● TASK ITEM
If a line in the records below contains the word "shields", copy it.

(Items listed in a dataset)
<<<<

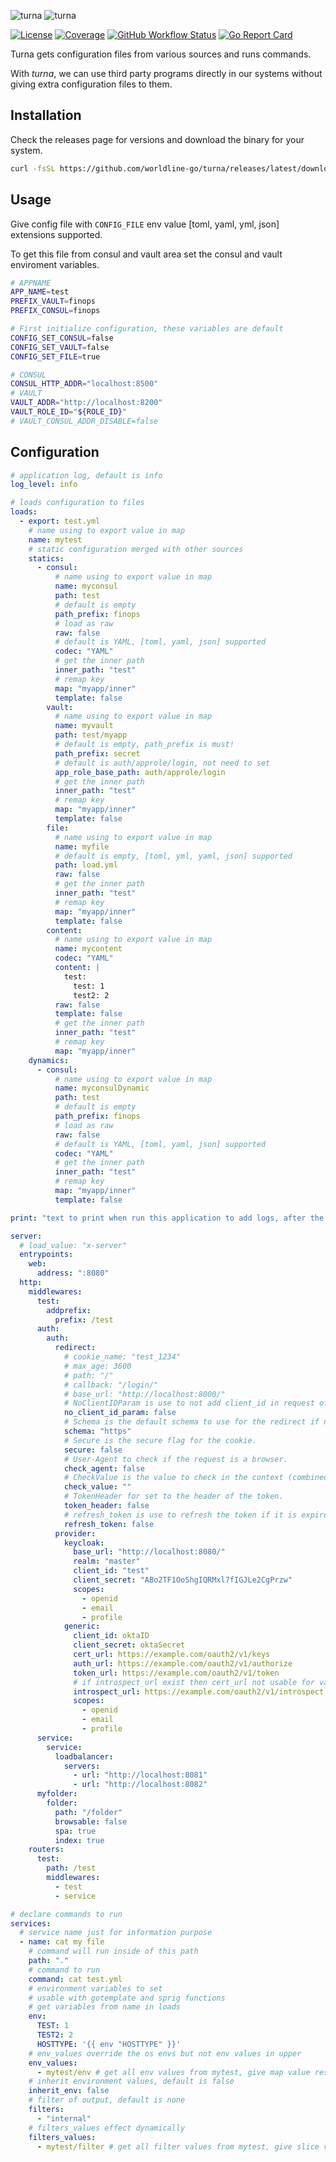 ![turna](_assets/turna.svg#gh-light-mode-only)
![turna](_assets/turna_light.svg#gh-dark-mode-only)

[![License](https://img.shields.io/github/license/worldline-go/turna?color=blue&style=flat-square)](https://raw.githubusercontent.com/worldline-go/turna/main/LICENSE)
[![Coverage](https://img.shields.io/sonar/coverage/worldline-go_turna?logo=sonarcloud&server=https%3A%2F%2Fsonarcloud.io&style=flat-square)](https://sonarcloud.io/summary/overall?id=worldline-go_turna)
[![GitHub Workflow Status](https://img.shields.io/github/actions/workflow/status/worldline-go/turna/test.yml?branch=main&logo=github&style=flat-square&label=ci)](https://github.com/worldline-go/turna/actions)
[![Go Report Card](https://goreportcard.com/badge/github.com/worldline-go/turna?style=flat-square)](https://goreportcard.com/report/github.com/worldline-go/turna)

Turna gets configuration files from various sources and runs commands.

With _turna_, we can use third party programs directly in our systems without giving extra configuration files to them.

## Installation

Check the releases page for versions and download the binary for your system.

```sh
curl -fsSL https://github.com/worldline-go/turna/releases/latest/download/turna_Linux_x86_64.tar.gz | sudo tar -xz --overwrite -C /usr/local/bin/
```

## Usage

Give config file with `CONFIG_FILE` env value [toml, yaml, yml, json] extensions supported.

To get this file from consul and vault area set the consul and vault enviroment variables.

```sh
# APPNAME
APP_NAME=test
PREFIX_VAULT=finops
PREFIX_CONSUL=finops

# First initialize configuration, these variables are default
CONFIG_SET_CONSUL=false
CONFIG_SET_VAULT=false
CONFIG_SET_FILE=true

# CONSUL
CONSUL_HTTP_ADDR="localhost:8500"
# VAULT
VAULT_ADDR="http://localhost:8200"
VAULT_ROLE_ID="${ROLE_ID}"
# VAULT_CONSUL_ADDR_DISABLE=false
```

## Configuration

```yml
# application log, default is info
log_level: info

# loads configuration to files
loads:
  - export: test.yml
    # name using to export value in map
    name: mytest
    # static configuration merged with other sources
    statics:
      - consul:
          # name using to export value in map
          name: myconsul
          path: test
          # default is empty
          path_prefix: finops
          # load as raw
          raw: false
          # default is YAML, [toml, yaml, json] supported
          codec: "YAML"
          # get the inner path
          inner_path: "test"
          # remap key
          map: "myapp/inner"
          template: false
        vault:
          # name using to export value in map
          name: myvault
          path: test/myapp
          # default is empty, path_prefix is must!
          path_prefix: secret
          # default is auth/approle/login, not need to set
          app_role_base_path: auth/approle/login
          # get the inner path
          inner_path: "test"
          # remap key
          map: "myapp/inner"
          template: false
        file:
          # name using to export value in map
          name: myfile
          # default is empty, [toml, yml, yaml, json] supported
          path: load.yml
          raw: false
          # get the inner path
          inner_path: "test"
          # remap key
          map: "myapp/inner"
          template: false
        content:
          # name using to export value in map
          name: mycontent
          codec: "YAML"
          content: |
            test:
              test: 1
              test2: 2
          raw: false
          template: false
          # get the inner path
          inner_path: "test"
          # remap key
          map: "myapp/inner"
    dynamics:
      - consul:
          # name using to export value in map
          name: myconsulDynamic
          path: test
          # default is empty
          path_prefix: finops
          # load as raw
          raw: false
          # default is YAML, [toml, yaml, json] supported
          codec: "YAML"
          # get the inner path
          inner_path: "test"
          # remap key
          map: "myapp/inner"
          template: false

print: "text to print when run this application to add logs, after the load complate: {{ .APP_NAME }}"

server:
  # load_value: "x-server"
  entrypoints:
    web:
      address: ":8080"
  http:
    middlewares:
      test:
        addprefix:
          prefix: /test
      auth:
        auth:
          redirect:
            # cookie_name: "test_1234"
            # max_age: 3600
            # path: "/"
            # callback: "/login/"
            # base_url: "http://localhost:8000/"
            # NoClientIDParam is use to not add client_id in request of code.
            no_client_id_param: false
            # Schema is the default schema to use for the redirect if no schema is provided.
            schema: "https"
            # Secure is the secure flag for the cookie.
            secure: false
            # User-Agent to check if the request is a browser.
            check_agent: false
            # CheckValue is the value to check in the context (combined with other middlewares).
            check_value: ""
            # TokenHeader for set to the header of the token.
            token_header: false
            # refresh_token is use to refresh the token if it is expired.
            refresh_token: false
          provider:
            keycloak:
              base_url: "http://localhost:8080/"
              realm: "master"
              client_id: "test"
              client_secret: "ABo2TF1OoShgIQRMxl7fIGJLe2CgPrzw"
              scopes:
                - openid
                - email
                - profile
            generic:
              client_id: oktaID
              client_secret: oktaSecret
              cert_url: https://example.com/oauth2/v1/keys
              auth_url: https://example.com/oauth2/v1/authorize
              token_url: https://example.com/oauth2/v1/token
              # if introspect_url exist then cert_url not usable for validate the token
              introspect_url: https://example.com/oauth2/v1/introspect
              scopes:
                - openid
                - email
                - profile
      service:
        service:
          loadbalancer:
            servers:
              - url: "http://localhost:8081"
              - url: "http://localhost:8082"
      myfolder:
        folder:
          path: "/folder"
          browsable: false
          spa: true
          index: true
    routers:
      test:
        path: /test
        middlewares:
          - test
          - service

# declare commands to run
services:
  # service name just for information purpose
  - name: cat my file
    # command will run inside of this path
    path: "."
    # command to run
    command: cat test.yml
    # environment variables to set
    # usable with gotemplate and sprig functions
    # get variables from name in loads
    env:
      TEST: 1
      TEST2: 2
      HOSTTYPE: '{{ env "HOSTTYPE" }}'
    # env_values override the os envs but not env values in upper
    env_values:
      - mytest/env # get all env values from mytest, give map value result in template
    # inherit environment values, default is false
    inherit_env: false
    # filter of output, default is none
    filters:
      - "internal"
    # filters_values effect dynamically
    filters_values:
      - mytest/filter # get all filter values from mytest, give slice value result in template
```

>>>>

● TASK OUTPUT
[![License](https://img.shields.io/github/license/worldline-go/turna?color=blue&style=flat-square)](https://raw.githubusercontent.com/worldline-go/turna/main/LICENSE)
[![Coverage](https://img.shields.io/sonar/coverage/worldline-go_turna?logo=sonarcloud&server=https%3A%2F%2Fsonarcloud.io&style=flat-square)](https://sonarcloud.io/summary/overall?id=worldline-go_turna)
[![GitHub Workflow Status](https://img.shields.io/github/actions/workflow/status/worldline-go/turna/test.yml?branch=main&logo=github&style=flat-square&label=ci)](https://github.com/worldline-go/turna/actions)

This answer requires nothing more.